# [Exercise description]
Search the records for "Markdown". Report every line where it occurs.

# [Records supplied]
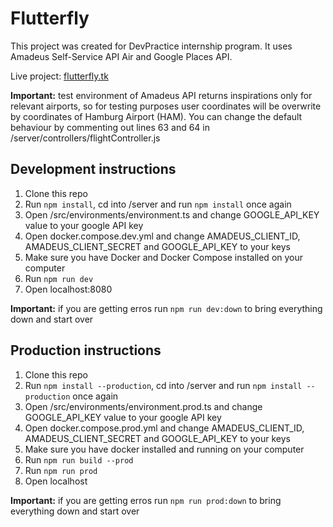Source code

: # Flutterfly

This project was created for DevPractice internship program. It uses Amadeus Self-Service API Air and Google Places API.

Live project: [flutterfly.tk](https://www.flutterfly.tk)

**Important:** test environment of Amadeus API returns inspirations only for relevant airports, so for testing purposes user coordinates will be overwrite by coordinates of Hamburg Airport (HAM). You can change the default behaviour by commenting out lines 63 and 64 in /server/controllers/flightController.js

## Development instructions
1. Clone this repo
2. Run `npm install`, cd into /server and run `npm install` once again
3. Open /src/environments/environment.ts and change GOOGLE_API_KEY value to your google API key
4. Open docker.compose.dev.yml and change AMADEUS_CLIENT_ID, AMADEUS_CLIENT_SECRET and GOOGLE_API_KEY to your keys
5. Make sure you have Docker and Docker Compose installed on your computer
6. Run `npm run dev`
7. Open localhost:8080

**Important:** if you are getting erros run `npm run dev:down` to bring everything down and start over

## Production instructions
1. Clone this repo
2. Run `npm install --production`, cd into /server and run `npm install --production` once again
3. Open /src/environments/environment.prod.ts and change GOOGLE_API_KEY value to your google API key
4. Open docker.compose.prod.yml and change AMADEUS_CLIENT_ID, AMADEUS_CLIENT_SECRET and GOOGLE_API_KEY to your keys
5. Make sure you have docker installed and running on your computer
6. Run `npm run build --prod`
7. Run `npm run prod`
8. Open localhost

**Important:** if you are getting erros run `npm run prod:down` to bring everything down and start over
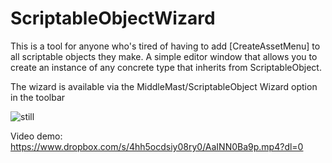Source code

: # ScriptableObjectWizard

This is a tool for anyone who's tired of having to add [CreateAssetMenu] to all scriptable objects they make. A simple editor window that allows you to create an instance of any concrete type that inherits from ScriptableObject. 

The wizard is available via the MiddleMast/ScriptableObject Wizard option in the toolbar

![still](https://i.imgur.com/JyCxsml.png)

Video demo: https://www.dropbox.com/s/4hh5ocdsiy08ry0/AaINN0Ba9p.mp4?dl=0

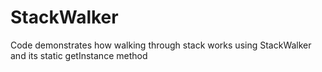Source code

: # StackWalker
Code demonstrates how walking through stack works using StackWalker and its static getInstance method
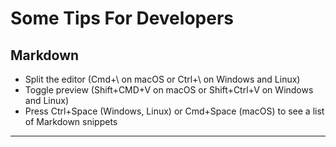 # **Some Tips For Developers**

## Markdown

- Split the editor (Cmd+\ on macOS or Ctrl+\ on Windows and Linux)
- Toggle preview (Shift+CMD+V on macOS or Shift+Ctrl+V on Windows and Linux)
- Press Ctrl+Space (Windows, Linux) or Cmd+Space (macOS) to see a list of Markdown snippets

---

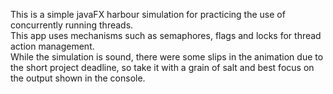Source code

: This is a simple javaFX harbour simulation for practicing the use of concurrently running threads. <br />
This app uses mechanisms such as semaphores, flags and locks for thread action management. <br />
While the simulation is sound, there were some slips in the animation due to the short project deadline, so take it with a grain of salt and best focus on the output shown in the console. <br />

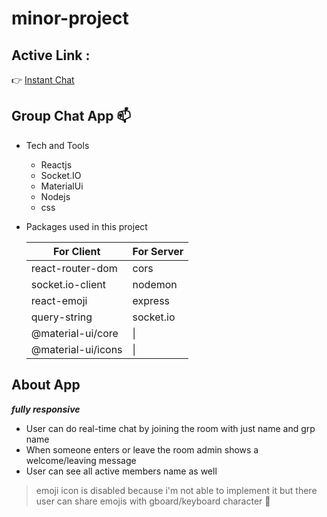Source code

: # minor-project

## Active Link : 
:point_right: [Instant Chat](https://instant-chat-app.netlify.app/)

## Group Chat App   :mailbox:

- Tech and Tools
  - Reactjs
  - Socket.IO
  - MaterialUi 
  - Nodejs
  - css

- Packages used in this project 
      
   |For Client |For Server |
   |--- | --- |
   |react-router-dom|cors|
   |socket.io-client|nodemon|
   |react-emoji|express|
   |query-string|socket.io|
   |@material-ui/core|\|
   |@material-ui/icons|\|

## About App
***fully responsive***
- User can do real-time chat by joining the room with just name and grp name
- When someone enters or leave the room admin shows a welcome/leaving message 
- User can see all active members name as well  

> emoji icon is disabled because i'm not able to implement it
> but there user can share emojis with gboard/keyboard character :grimacing:

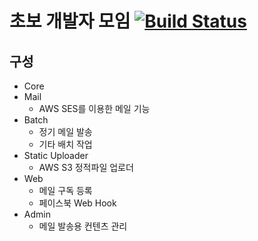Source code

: # 초보 개발자 모임  [![Build Status](https://travis-ci.org/jojoldu/dev-beginner-group.svg?branch=master)](https://travis-ci.org/jojoldu/dev-beginner-group)

## 구성

* Core
* Mail
  * AWS SES를 이용한 메일 기능 
* Batch
  * 정기 메일 발송
  * 기타 배치 작업
* Static Uploader
  * AWS S3 정적파일 업로더  
* Web
  * 메일 구독 등록
  * 페이스북 Web Hook
* Admin
  * 메일 발송용 컨텐츠 관리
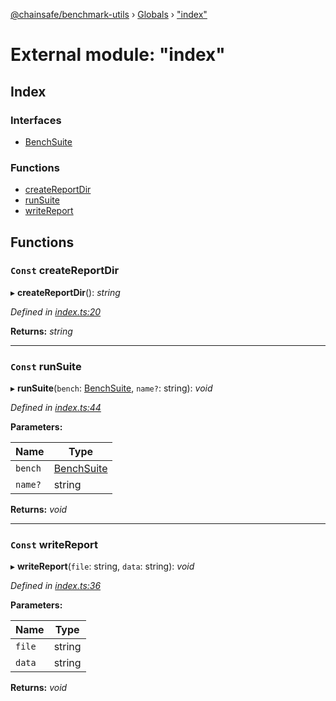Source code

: [@chainsafe/benchmark-utils](../README.md) › [Globals](../globals.md) › ["index"](_index_.md)

# External module: "index"

## Index

### Interfaces

* [BenchSuite](../interfaces/_index_.benchsuite.md)

### Functions

* [createReportDir](_index_.md#const-createreportdir)
* [runSuite](_index_.md#const-runsuite)
* [writeReport](_index_.md#const-writereport)

## Functions

### `Const` createReportDir

▸ **createReportDir**(): *string*

*Defined in [index.ts:20](https://github.com/ChainSafe/lodestar/blob/9711bce31/packages/benchmark-utils/src/index.ts#L20)*

**Returns:** *string*

___

### `Const` runSuite

▸ **runSuite**(`bench`: [BenchSuite](../interfaces/_index_.benchsuite.md), `name?`: string): *void*

*Defined in [index.ts:44](https://github.com/ChainSafe/lodestar/blob/9711bce31/packages/benchmark-utils/src/index.ts#L44)*

**Parameters:**

Name | Type |
------ | ------ |
`bench` | [BenchSuite](../interfaces/_index_.benchsuite.md) |
`name?` | string |

**Returns:** *void*

___

### `Const` writeReport

▸ **writeReport**(`file`: string, `data`: string): *void*

*Defined in [index.ts:36](https://github.com/ChainSafe/lodestar/blob/9711bce31/packages/benchmark-utils/src/index.ts#L36)*

**Parameters:**

Name | Type |
------ | ------ |
`file` | string |
`data` | string |

**Returns:** *void*
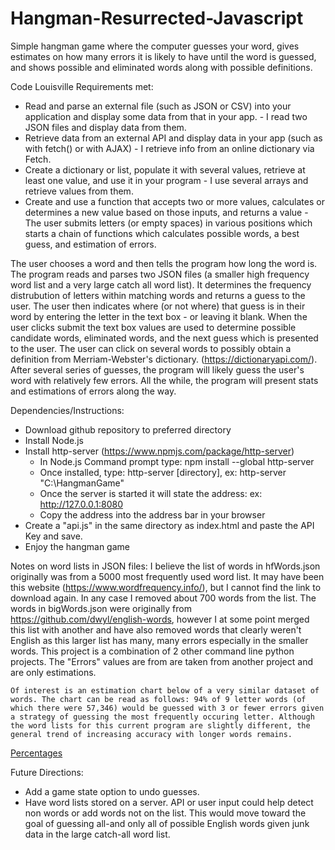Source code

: # Hangman-Resurrected-Javascript
Simple hangman game where the computer guesses your word, gives estimates on how many errors it is likely to have until the word is guessed, and shows possible and eliminated words along with possible definitions.

Code Louisville Requirements met:
* Read and parse an external file (such as JSON or CSV) into your application and display some data from that in your app. - I read two JSON files and display data from them. 
* Retrieve data from an external API and display data in your app (such as with fetch() or with AJAX) - I retrieve info from an online dictionary via Fetch.
* Create a dictionary or list, populate it with several values, retrieve at least one value, and use it in your program - I use several arrays and retrieve values from them. 
* Create and use a function that accepts two or more values, calculates or determines a new value based on those inputs, and returns a value - The user submits letters (or empty spaces) in various positions which starts a chain of functions which calculates possible words, a best guess, and estimation of errors.

The user chooses a word and then tells the program how long the word is. The program reads and parses two JSON files (a smaller high frequency word list and a very large catch all word list). It determines the frequency distrubution of letters within matching words and returns a guess to the user. The user then indicates where (or not where) that guess is in their word by entering the letter in the text box - or leaving it blank. When the user clicks submit the text box values are used to determine possible candidate words, eliminated words, and the next guess which is presented to the user. The user can click on several words to possibly obtain a definition from Merriam-Webster's dictionary. (https://dictionaryapi.com/). After several series of guesses, the program will likely guess the user's word with relatively few errors. All the while, the program will present stats and estimations of errors along the way.




Dependencies/Instructions:
* Download github repository to preferred directory
* Install Node.js
* Install http-server (https://www.npmjs.com/package/http-server)
    * In Node.js Command prompt type: npm install --global http-server
    * Once installed, type: http-server [directory], ex: http-server "C:\HangmanGame"
    * Once the server is started it will state the address: ex: http://127.0.0.1:8080
    * Copy the address into the address bar in your browser
* Create a "api.js" in the same directory as index.html and paste the API Key and save.
* Enjoy the hangman game


Notes on word lists in JSON files:
    I believe the list of words in hfWords.json originally was from a 5000 most frequently used word list. It may have been this website (https://www.wordfrequency.info/), but I cannot find the link to download again. In any case I removed about 700 words from the list. The words in bigWords.json were originally from https://github.com/dwyl/english-words, however I at some point merged this list with another and have also removed words that clearly weren't English as this larger list has many, many errors especially in the smaller words. This project is a combination of 2 other command line python projects. The "Errors" values are from are taken from another project and are only estimations.

    Of interest is an estimation chart below of a very similar dataset of words. The chart can be read as follows: 94% of 9 letter words (of which there were 57,346) would be guessed with 3 or fewer errors given a strategy of guessing the most frequently occuring letter. Although the word lists for this current program are slightly different, the general trend of increasing accuracy with longer words remains.

[Percentages](images/Percentages.png) 

    
Future Directions:
* Add a game state option to undo guesses.
* Have word lists stored on a server. API or user input could help detect non words or add words not on the list. This would move toward the goal of guessing all-and only all of possible English words given junk data in the large catch-all word list.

# [Solution to this exercise]
## Markdown
- Press Ctrl+Space (Windows, Linux) or Cmd+Space (macOS) to see a list of Markdown snippets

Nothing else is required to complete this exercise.